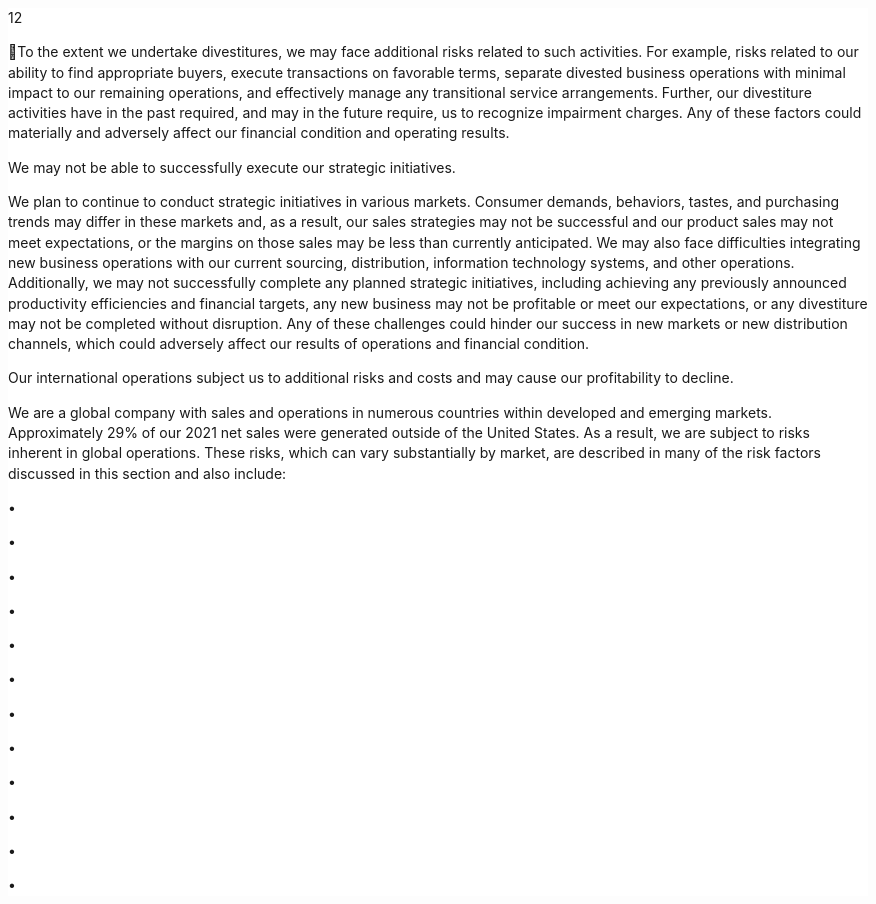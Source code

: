 12

To the extent we undertake divestitures, we may face additional risks related to such activities. For example, risks related to our ability to find appropriate
buyers, execute transactions on favorable terms, separate divested business operations with minimal impact to our remaining operations, and effectively
manage any transitional service arrangements. Further, our divestiture activities have in the past required, and may in the future require, us to recognize
impairment charges. Any of these factors could materially and adversely affect our financial condition and operating results.

We may not be able to successfully execute our strategic initiatives.

We plan to continue to conduct strategic initiatives in various markets. Consumer demands, behaviors, tastes, and purchasing trends may differ in these
markets and, as a result, our sales strategies may not be successful and our product sales may not meet expectations, or the margins on those sales may be
less  than  currently  anticipated.  We  may  also  face  difficulties  integrating  new  business  operations  with  our  current  sourcing,  distribution,  information
technology  systems,  and  other  operations.  Additionally,  we  may  not  successfully  complete  any  planned  strategic  initiatives,  including  achieving  any
previously announced productivity efficiencies and financial targets, any new business may not be profitable or meet our expectations, or any divestiture
may  not  be  completed  without  disruption.  Any  of  these  challenges  could  hinder  our  success  in  new  markets  or  new  distribution  channels,  which  could
adversely affect our results of operations and financial condition.

Our international operations subject us to additional risks and costs and may cause our profitability to decline.

We are a global company with sales and operations in numerous countries within developed and emerging markets. Approximately 29% of our 2021 net
sales were generated outside of the United States. As a result, we are subject to risks inherent in global operations. These risks, which can vary substantially
by market, are described in many of the risk factors discussed in this section and also include:

•

•

•

•

•

•

•

•

•

•

•

•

◆ ◆ ◆

● YOUR GOAL
Each line in the listing where the word "activities" is found is to be copied.

● RESPONSE TO THE TASK
To the extent we undertake divestitures, we may face additional risks related to such activities. For example, risks related to our ability to find appropriate
manage any transitional service arrangements. Further, our divestiture activities have in the past required, and may in the future require, us to recognize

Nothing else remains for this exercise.